3. There can be a lot of sorting / shifting between occupations — for instance, using nurse practitioners a lot more for primary care than physicians. In my dozen years in Vermont, I am far more likely to see a nurse in primary care than to see a physician.

Business Roundtable grades U.S. poorly on immigration policy

Friday, September 14th, 2018

The Business Council wrote a letter to Homeland Security Secretary Kirstjen Nielsen on August 22, signed by 39 CEOS. Citing a backlog of green card applications, the Business Council wrote that in the past year, U.S. Citizenship and Immigration Services (USCIS) “has issued several policy memoranda over the past year” that inject uncertainty into skilled employment by foreigners. “Few will move their family and settle in a new country if, at any time and without notice, the government can force their immediate departure–often without explanation.” The Council also opposes the impending decision to bar the spouses of H1-B visa holders from working.
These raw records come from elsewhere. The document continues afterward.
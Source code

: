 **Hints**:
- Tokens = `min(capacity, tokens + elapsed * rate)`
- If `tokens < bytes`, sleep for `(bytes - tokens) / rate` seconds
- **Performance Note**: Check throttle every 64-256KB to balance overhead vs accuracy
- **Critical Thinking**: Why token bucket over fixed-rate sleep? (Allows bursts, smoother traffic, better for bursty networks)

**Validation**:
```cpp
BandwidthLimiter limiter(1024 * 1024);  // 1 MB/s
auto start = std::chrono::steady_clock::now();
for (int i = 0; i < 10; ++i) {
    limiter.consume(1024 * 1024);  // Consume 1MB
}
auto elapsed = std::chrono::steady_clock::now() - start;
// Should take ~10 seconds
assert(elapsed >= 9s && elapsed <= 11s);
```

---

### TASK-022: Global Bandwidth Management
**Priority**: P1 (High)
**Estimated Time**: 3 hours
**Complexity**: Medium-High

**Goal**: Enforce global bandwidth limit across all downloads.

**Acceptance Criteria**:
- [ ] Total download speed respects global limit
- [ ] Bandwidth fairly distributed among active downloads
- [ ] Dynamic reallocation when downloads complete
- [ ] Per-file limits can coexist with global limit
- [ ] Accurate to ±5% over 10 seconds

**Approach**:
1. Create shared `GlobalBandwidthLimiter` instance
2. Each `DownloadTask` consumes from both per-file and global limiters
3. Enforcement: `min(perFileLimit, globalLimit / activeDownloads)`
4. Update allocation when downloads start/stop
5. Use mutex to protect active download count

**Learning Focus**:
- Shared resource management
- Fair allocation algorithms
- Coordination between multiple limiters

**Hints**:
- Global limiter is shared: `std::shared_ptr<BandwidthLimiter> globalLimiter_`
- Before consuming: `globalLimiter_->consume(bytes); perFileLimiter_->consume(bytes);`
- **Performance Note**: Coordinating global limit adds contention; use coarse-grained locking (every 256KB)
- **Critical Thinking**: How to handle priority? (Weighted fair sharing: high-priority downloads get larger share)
The Business Council’s ranking of immigrant policies

Overall ranking: The Council on a scale of 1 to 5 ranks the U.S. at 2.3, Germany at 4.5, the U.K. at 3.9, and Canada at 3.3. “Based on a comprehensive examination of 10 advanced economies to identify and evaluate the best immigration policies to promote economic growth, the United States ranked 9th out of 10 competitor countries, ahead of only Japan, a country historically closed to outsiders. This analysis found that America’s near-bottom ranking among major advanced economies is due to U.S. laws and regulations that impose unrealistic numerical limits and excessive bureaucratic rules on hiring workers that the country’s economy needs.”
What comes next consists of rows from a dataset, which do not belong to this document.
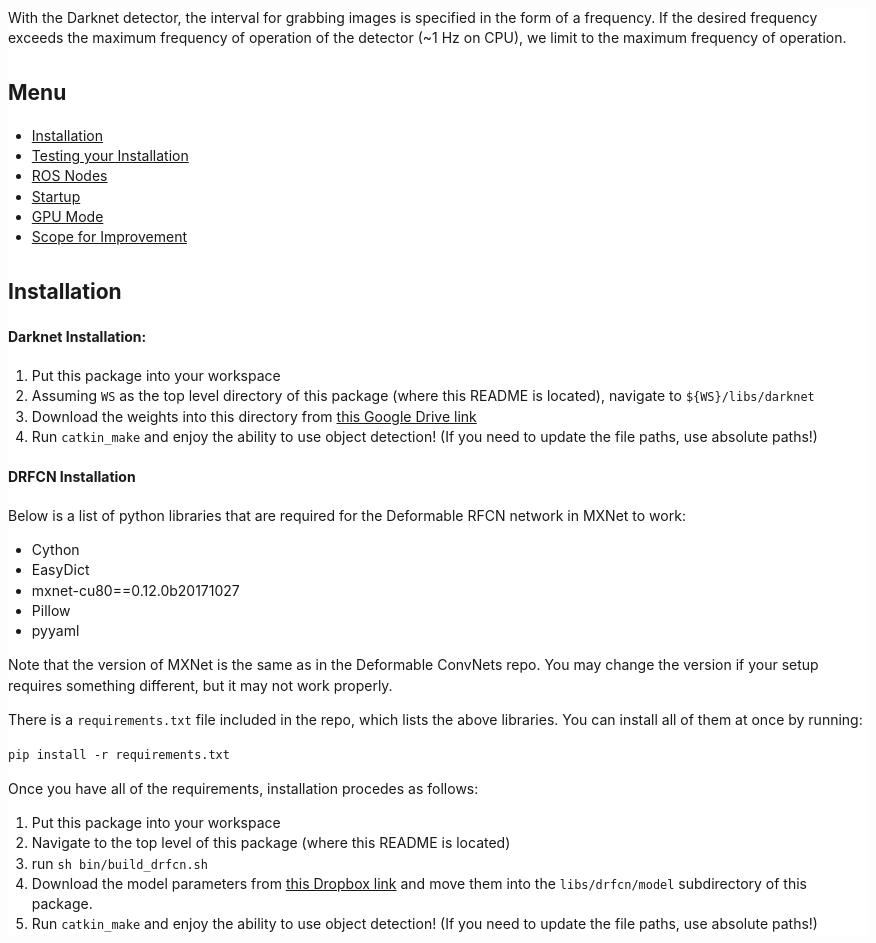 With the Darknet detector, the interval for grabbing images is specified in the form of a frequency. If the desired frequency exceeds the maximum frequency of operation of the detector (~1 Hz on CPU), we limit to the maximum frequency of operation.

## Menu
 * [Installation](#installation)
 * [Testing your Installation](#testing-your-installation)
 * [ROS Nodes](#ros-nodes)
 * [Startup](#startup)
 * [GPU Mode](#gpu-mode)
 * [Scope for Improvement](#scope-for-improvement)

## Installation

#### Darknet Installation:

1. Put this package into your workspace
1. Assuming `WS` as the top level directory of this package (where this README is located), navigate to `${WS}/libs/darknet`
1. Download the weights into this directory from [this Google Drive link](https://drive.google.com/file/d/0B4jFwTFPtfejVUloYjU2LUpKUVk/view?usp=sharing)
1. Run `catkin_make` and enjoy the ability to use object detection! (If you need to update the file paths, use absolute paths!)

#### DRFCN Installation

Below is a list of python libraries that are required for the Deformable RFCN network in MXNet to work:
 * Cython
 * EasyDict
 * mxnet-cu80==0.12.0b20171027
 * Pillow
 * pyyaml

Note that the version of MXNet is the same as in the Deformable ConvNets repo. You may change the version if your setup requires something different, but it may not work properly.

There is a `requirements.txt` file included in the repo, which lists the above libraries. You can install all of them at once by running:
```
pip install -r requirements.txt
```

Once you have all of the requirements, installation procedes as follows:

1. Put this package into your workspace
1. Navigate to the top level of this package (where this README is located)
1. run `sh bin/build_drfcn.sh`
1. Download the model parameters from [this Dropbox link](https://www.dropbox.com/s/b5n215zidzqaxft/rfcn_dcn_coco-0000.params?dl=0) and move them into the `libs/drfcn/model` subdirectory of this package.
1. Run `catkin_make` and enjoy the ability to use object detection! (If you need to update the file paths, use absolute paths!)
For use of highly skilled workers, the Council’s scores are the U.S. at 2.0, Germany at 5.0, the U.K. at 4.0, and Canada at 3.5.

Here is what the Council says about skilled labor immigration:

U.S.(2.0): More than half of applicants for H-1B visas each year are denied the opportunity to work due to the low H-1B quota.
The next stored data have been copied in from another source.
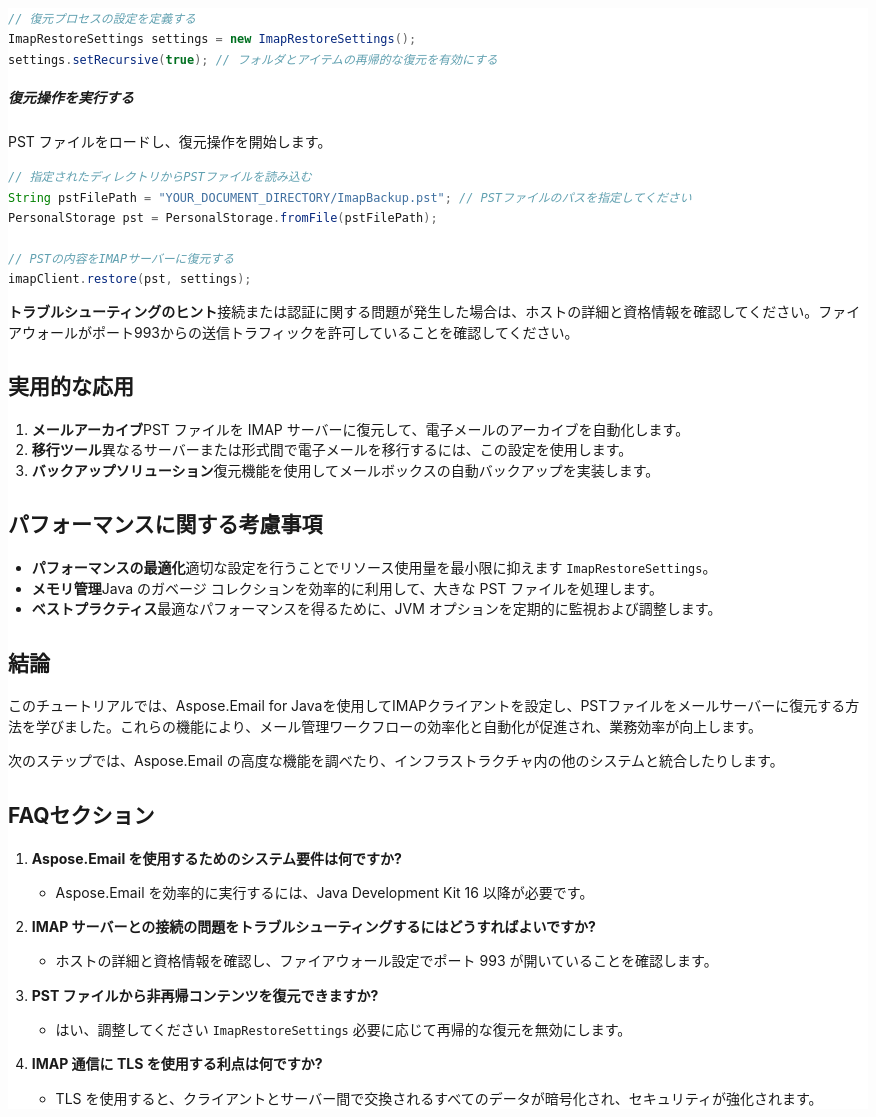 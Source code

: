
 ```java
// 復元プロセスの設定を定義する
ImapRestoreSettings settings = new ImapRestoreSettings();
settings.setRecursive(true); // フォルダとアイテムの再帰的な復元を有効にする
```

##### 復元操作を実行する

PST ファイルをロードし、復元操作を開始します。

```java
// 指定されたディレクトリからPSTファイルを読み込む
String pstFilePath = "YOUR_DOCUMENT_DIRECTORY/ImapBackup.pst"; // PSTファイルのパスを指定してください
PersonalStorage pst = PersonalStorage.fromFile(pstFilePath);

// PSTの内容をIMAPサーバーに復元する
imapClient.restore(pst, settings);
```

**トラブルシューティングのヒント**接続または認証に関する問題が発生した場合は、ホストの詳細と資格情報を確認してください。ファイアウォールがポート993からの送信トラフィックを許可していることを確認してください。

## 実用的な応用

1. **メールアーカイブ**PST ファイルを IMAP サーバーに復元して、電子メールのアーカイブを自動化します。
2. **移行ツール**異なるサーバーまたは形式間で電子メールを移行するには、この設定を使用します。
3. **バックアップソリューション**復元機能を使用してメールボックスの自動バックアップを実装します。

## パフォーマンスに関する考慮事項

- **パフォーマンスの最適化**適切な設定を行うことでリソース使用量を最小限に抑えます `ImapRestoreSettings`。
- **メモリ管理**Java のガベージ コレクションを効率的に利用して、大きな PST ファイルを処理します。
- **ベストプラクティス**最適なパフォーマンスを得るために、JVM オプションを定期的に監視および調整します。

## 結論

このチュートリアルでは、Aspose.Email for Javaを使用してIMAPクライアントを設定し、PSTファイルをメールサーバーに復元する方法を学びました。これらの機能により、メール管理ワークフローの効率化と自動化が促進され、業務効率が向上します。

次のステップでは、Aspose.Email の高度な機能を調べたり、インフラストラクチャ内の他のシステムと統合したりします。

## FAQセクション

1. **Aspose.Email を使用するためのシステム要件は何ですか?**
   - Aspose.Email を効率的に実行するには、Java Development Kit 16 以降が必要です。

2. **IMAP サーバーとの接続の問題をトラブルシューティングするにはどうすればよいですか?**
   - ホストの詳細と資格情報を確認し、ファイアウォール設定でポート 993 が開いていることを確認します。

3. **PST ファイルから非再帰コンテンツを復元できますか?**
   - はい、調整してください `ImapRestoreSettings` 必要に応じて再帰的な復元を無効にします。

4. **IMAP 通信に TLS を使用する利点は何ですか?**
   - TLS を使用すると、クライアントとサーバー間で交換されるすべてのデータが暗号化され、セキュリティが強化されます。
Germany (5.0): Applications for high-skilled people are rarely turned down, there is no annual quota and Germany’s membership in the European Union (EU) provides access to 500 million people who can work without any immigration processing. The process is clear enough that some employers do not need attorneys to apply. The EU Blue Card provides an easy option for hiring non-EU skilled professionals, including no labor market test.

Canada (3.5): There is no annual quota for hiring high-skilled foreign nationals. Employers must pay a market wage; recent requirements for employers to test the labor market have made the process much more difficult for employers.

Sweden and immigration: a lot has to do with jobs

Wednesday, September 12th, 2018

The foreign-born worker unemployment rate in Sweden is five times that of native born workers. in the U.S. the foreign-born rate is below that of native born workers.

in 2000, 8.9 million people lived in Sweden. 50,000 immigrants entered the country, and 38,000 emigrated. In 2019, 10 million people lived in Sweden. 163,000 persons, equivalent to 1.6% of the population immigrated and 46,000 emigration. That annual rate of immigration is equivalent to 5 million persons immigrated to the U.S, compared to the roughly 1 million who do. In 2016, 67,000 persons, mostly from Syria, were granted asylum. That compares to about 45,000 refugees who will enter in the U.S. in 2918. In 2016, there were 163,000 asylum seekers in Sweden.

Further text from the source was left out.